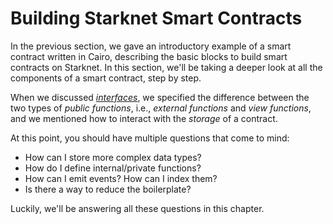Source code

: # Building Starknet Smart Contracts

In the previous section, we gave an introductory example of a smart contract written in Cairo, describing the basic blocks to build smart contracts on Starknet. In this section, we'll be taking a deeper look at all the components of a smart contract, step by step.

When we discussed [_interfaces_][contract interface], we specified the difference between the two types of _public functions_, i.e., _external functions_ and _view functions_, and we mentioned how to interact with the _storage_ of a contract.

At this point, you should have multiple questions that come to mind:

- How can I store more complex data types?
- How do I define internal/private functions?
- How can I emit events? How can I index them?
- Is there a way to reduce the boilerplate?

Luckily, we'll be answering all these questions in this chapter.

[contract interface]: ./ch13-01-introduction-to-smart-contracts.md#the-interface-the-contracts-blueprint
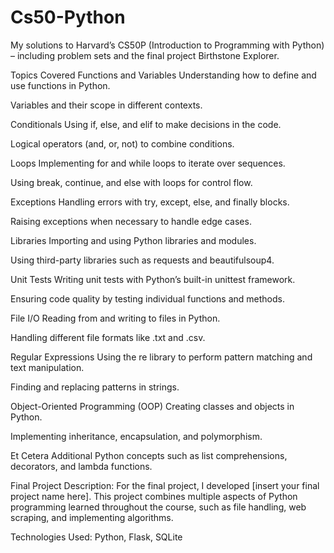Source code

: # Cs50-Python
My solutions to Harvard’s CS50P (Introduction to Programming with Python) – including problem sets and the final project Birthstone Explorer.

Topics Covered
Functions and Variables
Understanding how to define and use functions in Python.

Variables and their scope in different contexts.

Conditionals
Using if, else, and elif to make decisions in the code.

Logical operators (and, or, not) to combine conditions.

Loops
Implementing for and while loops to iterate over sequences.

Using break, continue, and else with loops for control flow.

Exceptions
Handling errors with try, except, else, and finally blocks.

Raising exceptions when necessary to handle edge cases.

Libraries
Importing and using Python libraries and modules.

Using third-party libraries such as requests and beautifulsoup4.

Unit Tests
Writing unit tests with Python’s built-in unittest framework.

Ensuring code quality by testing individual functions and methods.

File I/O
Reading from and writing to files in Python.

Handling different file formats like .txt and .csv.

Regular Expressions
Using the re library to perform pattern matching and text manipulation.

Finding and replacing patterns in strings.

Object-Oriented Programming (OOP)
Creating classes and objects in Python.

Implementing inheritance, encapsulation, and polymorphism.

Et Cetera
Additional Python concepts such as list comprehensions, decorators, and lambda functions.

Final Project
Description: For the final project, I developed [insert your final project name here]. This project combines multiple aspects of Python programming learned throughout the course, such as file handling, web scraping, and implementing algorithms.

Technologies Used: Python, Flask, SQLite 
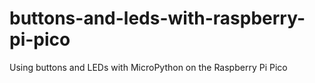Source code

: # buttons-and-leds-with-raspberry-pi-pico
Using buttons and LEDs with MicroPython on the Raspberry Pi Pico

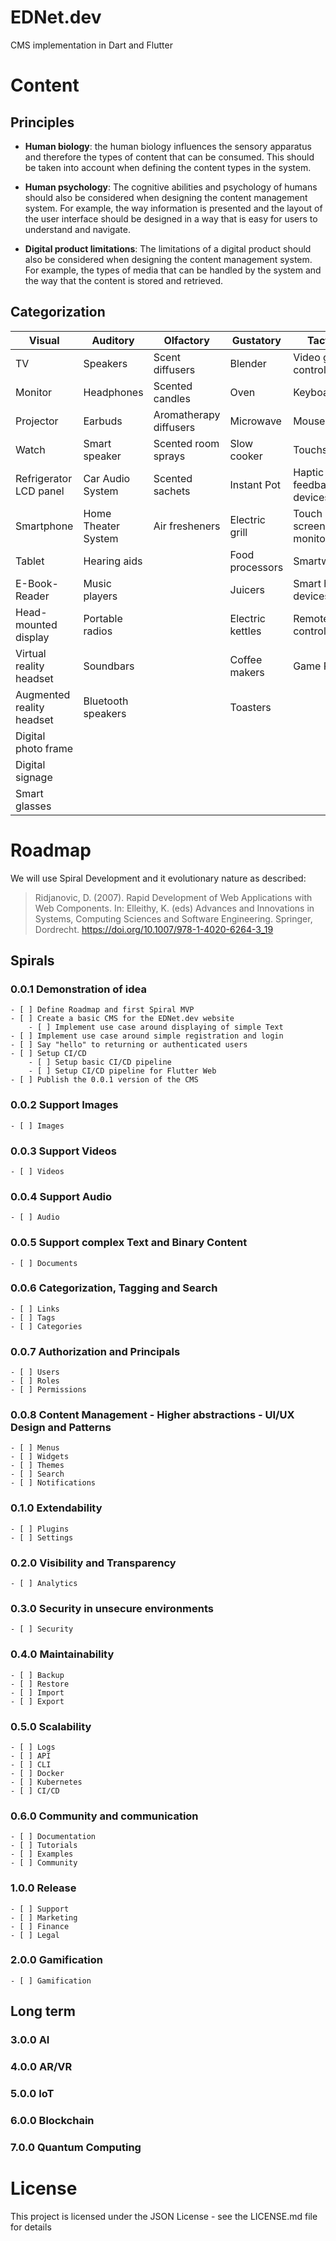 # EDNet.dev
CMS implementation in Dart and Flutter

# Content
## Principles
- **Human biology**: the human biology influences the sensory apparatus and therefore the types of content that can be consumed. This should be taken into account when defining the content types in the system.

- **Human psychology**: The cognitive abilities and psychology of humans should also be considered when designing the content management system. For example, the way information is presented and the layout of the user interface should be designed in a way that is easy for users to understand and navigate.

- **Digital product limitations**: The limitations of a digital product should also be considered when designing the content management system. For example, the types of media that can be handled by the system and the way that the content is stored and retrieved.


## Categorization
| Visual | Auditory | Olfactory | Gustatory | Tactile |
|---|---|---|---|---|
| TV | Speakers | Scent diffusers | Blender | Video game controller |
| Monitor | Headphones | Scented candles | Oven | Keyboard |
| Projector | Earbuds | Aromatherapy diffusers | Microwave | Mouse |
| Watch | Smart speaker | Scented room sprays | Slow cooker | Touchscreen |
| Refrigerator LCD panel | Car Audio System | Scented sachets | Instant Pot | Haptic feedback devices |
| Smartphone | Home Theater System | Air fresheners | Electric grill | Touch screen monitors |
| Tablet | Hearing aids |  | Food processors | Smartwatch |
| E-Book-Reader | Music players |  | Juicers | Smart home devices |
| Head-mounted display | Portable radios |  | Electric kettles | Remote controls |
| Virtual reality headset | Soundbars |  | Coffee makers | Game Pad |
| Augmented reality headset | Bluetooth speakers |  | Toasters |  |
| Digital photo frame |  |  |  |  |
| Digital signage |  |  |  |  |
| Smart glasses |  |  |  |  |



# Roadmap
We will use Spiral Development and it evolutionary nature as described:
> Ridjanovic, D. (2007). Rapid Development of Web Applications with Web Components. In: Elleithy, K. (eds) Advances and Innovations in Systems, Computing Sciences and Software Engineering. Springer, Dordrecht. https://doi.org/10.1007/978-1-4020-6264-3_19
## Spirals
### 0.0.1 Demonstration of idea
    - [ ] Define Roadmap and first Spiral MVP
    - [ ] Create a basic CMS for the EDNet.dev website
        - [ ] Implement use case around displaying of simple Text
    - [ ] Implement use case around simple registration and login
    - [ ] Say "hello" to returning or authenticated users
    - [ ] Setup CI/CD
        - [ ] Setup basic CI/CD pipeline
        - [ ] Setup CI/CD pipeline for Flutter Web
    - [ ] Publish the 0.0.1 version of the CMS

### 0.0.2 Support Images
    - [ ] Images

### 0.0.3 Support Videos
    - [ ] Videos

### 0.0.4 Support Audio
    - [ ] Audio

### 0.0.5 Support complex Text and Binary Content
    - [ ] Documents

### 0.0.6 Categorization, Tagging and Search
    - [ ] Links
    - [ ] Tags
    - [ ] Categories

### 0.0.7 Authorization and Principals
    - [ ] Users
    - [ ] Roles
    - [ ] Permissions

### 0.0.8 Content Management - Higher abstractions - UI/UX Design and Patterns
    - [ ] Menus
    - [ ] Widgets
    - [ ] Themes
    - [ ] Search
    - [ ] Notifications

### 0.1.0 Extendability
    - [ ] Plugins
    - [ ] Settings

### 0.2.0 Visibility and Transparency
    - [ ] Analytics

### 0.3.0 Security in unsecure environments
    - [ ] Security

### 0.4.0 Maintainability
    - [ ] Backup
    - [ ] Restore
    - [ ] Import
    - [ ] Export

### 0.5.0 Scalability
    - [ ] Logs
    - [ ] API
    - [ ] CLI
    - [ ] Docker
    - [ ] Kubernetes
    - [ ] CI/CD

### 0.6.0 Community and communication
    - [ ] Documentation
    - [ ] Tutorials
    - [ ] Examples
    - [ ] Community

### 1.0.0 Release
    - [ ] Support
    - [ ] Marketing
    - [ ] Finance
    - [ ] Legal

### 2.0.0 Gamification
    - [ ] Gamification

## Long term

### 3.0.0 AI

### 4.0.0 AR/VR

### 5.0.0 IoT

### 6.0.0 Blockchain

### 7.0.0 Quantum Computing

# License
This project is licensed under the JSON License - see the LICENSE.md file for details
^^^^^^^^
* _Work request_
Which lines above hold the string "pipeline"? Copy every one of them.

* _Response_
        - [ ] Setup basic CI/CD pipeline
        - [ ] Setup CI/CD pipeline for Flutter Web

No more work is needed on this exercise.